La Cupola era stata costruita su un affioramento roccioso, ma in quella direzione la zona era attraversata da una serie di torrentelli che a una trentina di chilometri di distanza confluivano in un fiume piuttosto grande… fiume che poi sfociava nel mare.
I ruscelli erano graditi, naturalmente. Erano la riserva idrica della Cupola, che provvedeva a togliere i procarioti presenti nell’acqua (a «ucciderli», per usare un termine più appropriato). Agli inizi della storia della Cupola, alcuni biologi si erano opposti all’uccisione dei procarioti, ma la cosa era assurda. Quei microorganismi erano talmente numerosi e prolifici che, anche eliminandoli per depurare l’acqua, era impossibile decimare la specie. Poi, quando era scoppiato il Morbo, era nata un’ostilità vaga ma intensa nei confronti di Eritro, e nessuno si era più preoccupato della sorte dei procarioti.
Naturalmente, adesso che apparentemente il Morbo non rappresentava più una minaccia, forse ci sarebbe stata una nuova ondata di sentimenti umanitari ("biotari", un aggettivo più appropriato, secondo Genarr). Genarr condivideva quei sentimenti, ma bisognava pensare anche alle riserve idriche della Cupola.
Immerso nei propri pensieri, Genarr non stava più guardando Marlene, e lo strillo improvviso di Eugenia lo assordò. «Marlene! Marlene! Siever, cosa sta facendo?»

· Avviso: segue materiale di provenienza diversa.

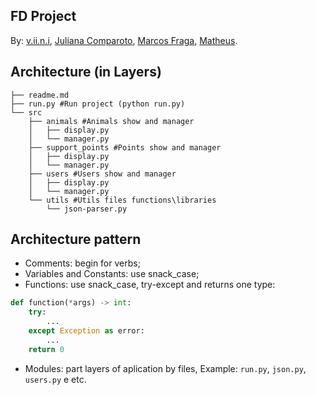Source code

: ## FD Project

By: 
[v.ii.n.i](https://github.com/gitviini/),
[Juliana Comparoto](https://github.com/comparoto),
[Marcos Fraga](https://github.com/MarcTony0),
[Matheus](https://github.com/matheusprojects).

## Architecture (in Layers)

```shell
├── readme.md
├── run.py #Run project (python run.py)
└── src 
    ├── animals #Animals show and manager
    │   ├── display.py
    │   └── manager.py
    ├── support_points #Points show and manager
    │   ├── display.py
    │   └── manager.py
    ├── users #Users show and manager
    │   ├── display.py
    │   └── manager.py
    └── utils #Utils files functions\libraries
        └── json-parser.py
```

## Architecture pattern

* Comments: begin for verbs;
* Variables and Constants: use snack_case;
* Functions: use snack_case, try-except and returns one type:

```python
def function(*args) -> int:
	try:
		...
	except Exception as error:
		...
	return 0
```
* Modules: part layers of aplication by files, Example: `run.py`, `json.py`, `users.py` e etc.
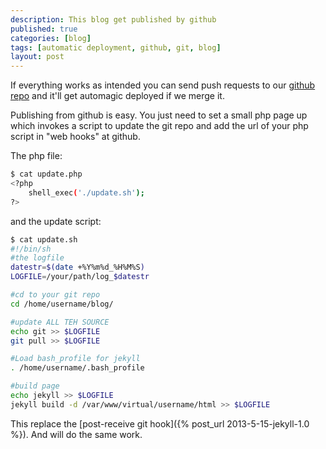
 ```yaml
---
description: This blog get published by github
published: true
categories: [blog]
tags: [automatic deployment, github, git, blog]
layout: post
---
```


If everything works as intended you can send push requests to our [github repo](https://github.com/l33tsource/blog) and it'll get automagic deployed if we merge it.
 
Publishing from github is easy. You just need to set a small php page up which invokes a script to update the git repo and add the url of your php script in "web hooks" at github.
 
The php file:

```bash
$ cat update.php  
<?php  
	shell_exec('./update.sh');  
?>   
```

and the update script:

```bash
$ cat update.sh 
#!/bin/sh
#the logfile
datestr=$(date +%Y%m%d_%H%M%S)
LOGFILE=/your/path/log_$datestr

#cd to your git repo
cd /home/username/blog/

#update ALL TEH SOURCE
echo git >> $LOGFILE
git pull >> $LOGFILE

#Load bash_profile for jekyll
. /home/username/.bash_profile

#build page
echo jekyll >> $LOGFILE
jekyll build -d /var/www/virtual/username/html >> $LOGFILE
```
 
This replace the [post-receive git hook]({% post_url 2013-5-15-jekyll-1.0 %}). And will do the same work.
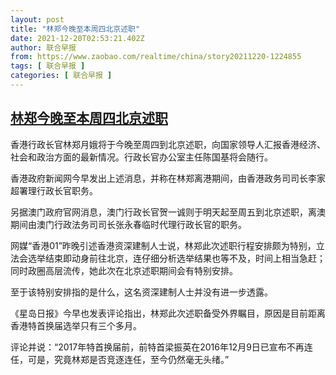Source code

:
 ```yaml
---
layout: post
title: "林郑今晚至本周四北京述职"
date: 2021-12-20T02:53:21.402Z
author: 联合早报
from: https://www.zaobao.com/realtime/china/story20211220-1224855
tags: [ 联合早报 ]
categories: [ 联合早报 ]
---
```

<!--1639993800000-->
[林郑今晚至本周四北京述职](https://www.zaobao.com/realtime/china/story20211220-1224855)
------

<div>
<p>香港行政长官林郑月娥将于今晚至周四到北京述职，向国家领导人汇报香港经济、社会和政治方面的最新情况。行政长官办公室主任陈国基将会随行。</p><p>香港政府新闻网今早发出上述消息，并称在林郑离港期间，由香港政务司司长李家超署理行政长官职务。</p><p>另据澳门政府官网消息，澳门行政长官贺一诚则于明天起至周五到北京述职，离澳期间由澳门行政法务司司长张永春临时代理行政长官的职务。</p><section id="imu"><div id="dfp-ad-imu1">        </div></section><p>网媒“香港01”昨晚引述香港资深建制人士说，林郑此次述职行程安排颇为特别，立法会选举结束即动身前往北京，连仔细分析选举结果也等不及，时间上相当急赶；同时政圈高层流传，她此次在北京述职期间会有特别安排。</p><p>至于该特别安排指的是什么，这名资深建制人士并没有进一步透露。</p><p>《星岛日报》今早也发表评论指出，林郑此次述职备受外界瞩目，原因是目前距离香港特首换届选举只有三个多月。</p><div id="innity-in-post"></div><div id="dfp-ad-midarticlespecial">        </div><p>评论并说：“2017年特首换届前，前特首梁振英在2016年12月9日已宣布不再连任，可是，究竟林郑是否竞逐连任，至今仍然毫无头绪。”</p>      <div class="cx_paywall_placeholder" id="sph_cdp_40"></div>
</div>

Genarr alzò lo sguardo, e stava per rassicurarla automaticamente, dicendole che andava tutto bene, quando scorse Marlene.
Per un attimo, non capì più cosa stesse facendo. Rimase a fissarla nella luce rosata di Nemesis.

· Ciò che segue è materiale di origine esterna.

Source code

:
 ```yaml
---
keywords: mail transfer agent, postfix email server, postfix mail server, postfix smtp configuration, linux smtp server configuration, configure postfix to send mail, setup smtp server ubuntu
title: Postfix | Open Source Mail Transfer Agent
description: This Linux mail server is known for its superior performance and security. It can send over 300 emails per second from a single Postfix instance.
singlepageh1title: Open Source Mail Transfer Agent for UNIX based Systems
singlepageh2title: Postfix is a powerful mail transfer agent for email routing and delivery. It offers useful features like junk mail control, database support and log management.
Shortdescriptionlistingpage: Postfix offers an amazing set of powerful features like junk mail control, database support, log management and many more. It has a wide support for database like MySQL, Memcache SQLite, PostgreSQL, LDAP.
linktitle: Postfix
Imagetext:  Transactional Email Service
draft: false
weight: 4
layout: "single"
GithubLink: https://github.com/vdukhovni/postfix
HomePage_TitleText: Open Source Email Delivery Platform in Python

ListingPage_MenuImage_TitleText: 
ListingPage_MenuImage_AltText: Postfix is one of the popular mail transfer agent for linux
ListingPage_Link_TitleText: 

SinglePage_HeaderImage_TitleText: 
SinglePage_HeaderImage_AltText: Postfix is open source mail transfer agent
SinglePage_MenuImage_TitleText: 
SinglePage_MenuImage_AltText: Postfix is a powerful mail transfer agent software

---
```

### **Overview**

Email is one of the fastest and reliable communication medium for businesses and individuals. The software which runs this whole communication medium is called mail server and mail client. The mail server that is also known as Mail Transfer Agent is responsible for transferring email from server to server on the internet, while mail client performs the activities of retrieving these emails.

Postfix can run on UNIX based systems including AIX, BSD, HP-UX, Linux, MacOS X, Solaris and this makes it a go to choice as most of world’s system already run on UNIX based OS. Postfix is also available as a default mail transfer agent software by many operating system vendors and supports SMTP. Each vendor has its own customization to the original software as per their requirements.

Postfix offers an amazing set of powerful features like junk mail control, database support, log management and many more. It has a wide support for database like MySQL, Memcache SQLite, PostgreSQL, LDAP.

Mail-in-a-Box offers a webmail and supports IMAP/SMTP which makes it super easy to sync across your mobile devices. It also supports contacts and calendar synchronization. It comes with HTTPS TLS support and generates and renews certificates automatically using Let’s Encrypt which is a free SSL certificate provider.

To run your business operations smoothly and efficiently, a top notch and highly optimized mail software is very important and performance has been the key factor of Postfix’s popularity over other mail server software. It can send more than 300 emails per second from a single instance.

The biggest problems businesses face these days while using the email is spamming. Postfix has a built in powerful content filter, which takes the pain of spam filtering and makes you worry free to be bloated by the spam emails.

Poi comprese. Marlene stava sganciando il casco, lo stava togliendo… E adesso stava cercando di sfilarsi il resto della tutaE.
Genarr doveva impedirglielo!
Provò a gridare, a chiamarla, ma per l’orrore provocato dall’emergenza improvvisa gli mancò la voce. Cercò di correre da lei, ma le sue gambe sembravano di piombo, in pratica non rispondevano ai comandi urgenti che lui inviava.

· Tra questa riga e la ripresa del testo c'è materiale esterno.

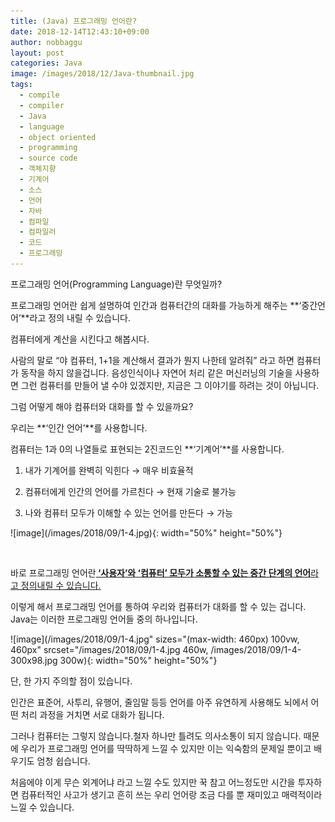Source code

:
 ```yaml
---
title: (Java) 프로그래밍 언어란?
date: 2018-12-14T12:43:10+09:00
author: nobbaggu
layout: post
categories: Java
image: /images/2018/12/Java-thumbnail.jpg
tags:
  - compile
  - compiler
  - Java
  - language
  - object oriented
  - programming
  - source code
  - 객체지향
  - 기계어
  - 소스
  - 언어
  - 자바
  - 컴파일
  - 컴파일러
  - 코드
  - 프로그래밍
---
```

프로그래밍 언어(Programming Language)란 무엇일까?

프로그래밍 언어란 쉽게 설명하여 인간과 컴퓨터간의 대화를 가능하게 해주는 **‘중간언어’**라고 정의 내릴 수 있습니다.

컴퓨터에게 계산을 시킨다고 해봅시다.

사람의 말로 “야 컴퓨터, 1+1을 계산해서 결과가 뭔지 나한테 알려줘” 라고 하면 컴퓨터가 동작을 하지 않을겁니다. 음성인식이나 자연어 처리 같은 머신러닝의 기술을 사용하면 그런 컴퓨터를 만들어 낼 수야 있겠지만, 지금은 그 이야기를 하려는 것이 아닙니다.

그럼 어떻게 해야 컴퓨터와 대화를 할 수 있을까요?

우리는 **‘인간 언어’**를 사용합니다.

컴퓨터는 1과 0의 나열들로 표현되는 2진코드인 **‘기계어’**를 사용합니다.

1) 내가 기계어를 완벽히 익힌다 → 매우 비효율적

2) 컴퓨터에게 인간의 언어를 가르친다 → 현재 기술로 불가능

3) 나와 컴퓨터 모두가 이해할 수 있는 언어를 만든다 → 가능

<div id="quads-ad2" class="quads-location quads-ad2">
  ![image](/images/2018/09/1-4.jpg){: width="50%" height="50%"}
</div>

&nbsp;

바로 프로그래밍 언어란<span style="text-decoration: underline;"><strong> ‘사용자’와 ‘컴퓨터’ 모두가 소통할 수 있는 중간 단계의 언어</strong>라고 정의내릴 수 있습니다.

이렇게 해서 프로그래밍 언어를 통하여 우리와 컴퓨터가 대화를 할 수 있는 겁니다. Java는 이러한 프로그래밍 언어들 중의 하나입니다.

![image](/images/2018/09/1-4.jpg" sizes="(max-width: 460px) 100vw, 460px" srcset="/images/2018/09/1-4.jpg 460w, /images/2018/09/1-4-300x98.jpg 300w){: width="50%" height="50%"}

단, 한 가지 주의할 점이 있습니다.

인간은 표준어, 사투리, 유행어, 줄임말 등등 언어를 아주 유연하게 사용해도 뇌에서 어떤 처리 과정을 거치면 서로 대화가 됩니다.

그러나 컴퓨터는 그렇지 않습니다.철자 하나만 틀려도 의사소통이 되지 않습니다. 때문에 우리가 프로그래밍 언어를 딱딱하게 느낄 수 있지만 이는 익숙함의 문제일 뿐이고 배우기도 엄청 쉽습니다.

처음에야 이게 무슨 외계어냐 라고 느낄 수도 있지만 꾹 참고 어느정도만 시간을 투자하면 컴퓨터적인 사고가 생기고 흔히 쓰는 우리 언어랑 조금 다를 뿐 재미있고 매력적이라 느낄 수 있습니다.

Aveva l’impressione di essere prigioniero di un incubo, dove stavano accadendo cose terribili e lui non poteva fare nulla per impedire che accadessero. O forse la sua mente, in quel frangente carico di tensione, si stava dissociando dal corpo.
"È il Morbo, che mi sta colpendo?" si chiese Genarr, in preda al panico. "E se è il Morbo, cosa succederà adesso a Marlene, che si sta esponendo alla luce di Nemesis e all’aria di Eritro?"